The size and weight of some modern wheelchairs is making it difficult for taxi drivers in Dundee to pick up disabled passengers, a body representing cabbies in the city has claimed.
Tony Waters, secretary of the DTA, made the admission after The Courier reported that Dundee mother Linda Duff said she had been ignored when trying to hail a taxi for herself and her disabled daughter Claire, who uses an electric wheelchair to get around.
Mrs Duff and Claire (20) had to make their own way back to their Clepington Street home from the city centre last month after failing to secure a lift, with Linda claiming many simply did not want the hassle of a disabled passenger.
Responding to the article, Mr Waters said the body has conducted investigations into the claims, concluding that some vehicles in the city’s taxi fleet are simply not capable of dealing with modern wheelchairs.
“During our inquiries, one of our members told us that the lady in question has a wheelchair that is too big and too heavy to be safely transported in his type of taxi.
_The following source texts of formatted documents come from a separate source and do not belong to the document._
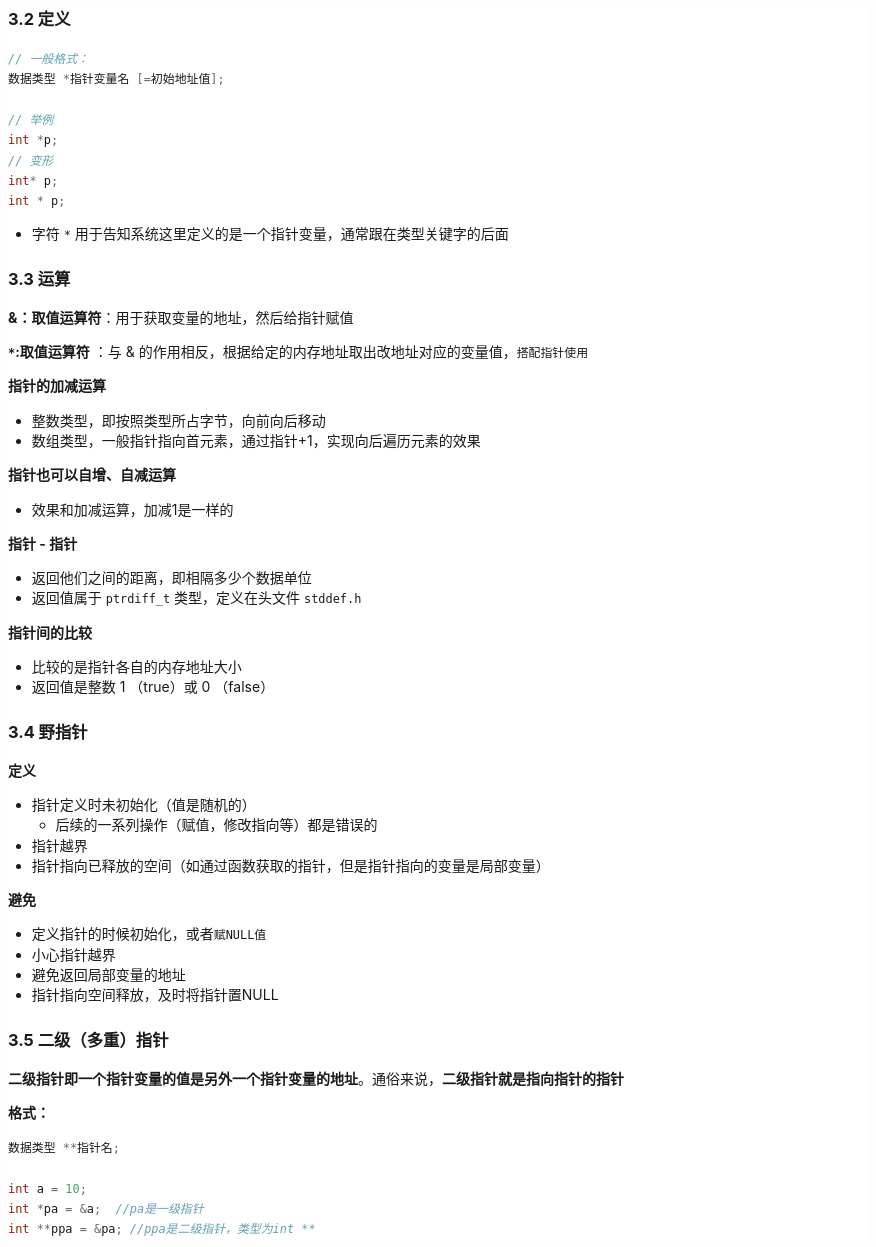 ### 3.2 定义

```c
// 一般格式：
数据类型 *指针变量名 [=初始地址值];

// 举例
int *p;
// 变形
int* p;  
int * p;
```

- 字符 `*` 用于告知系统这里定义的是一个指针变量，通常跟在类型关键字的后面

### 3.3 运算

**&：取值运算符**：用于获取变量的地址，然后给指针赋值

**`*`:取值运算符** ：与 & 的作用相反，根据给定的内存地址取出改地址对应的变量值，`搭配指针使用`   

**指针的加减运算**
- 整数类型，即按照类型所占字节，向前向后移动
- 数组类型，一般指针指向首元素，通过指针+1，实现向后遍历元素的效果

**指针也可以自增、自减运算**
- 效果和加减运算，加减1是一样的

**指针 - 指针**
- 返回他们之间的距离，即相隔多少个数据单位
- 返回值属于 `ptrdiff_t` 类型，定义在头文件 `stddef.h`

**指针间的比较**
- 比较的是指针各自的内存地址大小
- 返回值是整数 1 （true）或 0 （false）

### 3.4 野指针

**定义**
- 指针定义时未初始化（值是随机的）
	- 后续的一系列操作（赋值，修改指向等）都是错误的
- 指针越界
- 指针指向已释放的空间（如通过函数获取的指针，但是指针指向的变量是局部变量）

**避免**
- 定义指针的时候初始化，或者`赋NULL值`
- 小心指针越界
- 避免返回局部变量的地址
- 指针指向空间释放，及时将指针置NULL

### 3.5 二级（多重）指针

**二级指针即一个指针变量的值是另外一个指针变量的地址**。通俗来说，**二级指针就是指向指针的指针**

**格式：**
```c
数据类型 **指针名;

int a = 10;  
int *pa = &a;  //pa是一级指针  
int **ppa = &pa; //ppa是二级指针，类型为int **
```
“The problem is because of the size and weight it is not easily turned or safely secured. The driver has tried to turn the electric wheelchair manually and hurt himself in doing so and was off work for seven days.
“The driver has made the cabs officers aware of this and they again iterated that if a wheelchair is too big and cannot be safely secured, it should not be transported.
“If the driver was to take a wheelchair passenger that was not strapped in properly he would be in trouble and breaking the law.”
Mrs Duff has said that the size of Claire’s wheelchair does make access to buses difficult.
Mr Waters added that the sheer bulk of some wheelchairs makes access hard on certain taxis, and fears other disabled passengers may also suffer unless certain kinds of vehicle are requested.
He added, “Unfortunately until there is a vehicle out there that fits all we are going to have these disturbing complaints.
“If the lady in question has been able to travel in a larger taxi she should take note of what type it is and request one from an office or look for one of these vehicles on the rank.
“Our chairman and the driver would be prepared to speak to the lady in question to explain the situation.”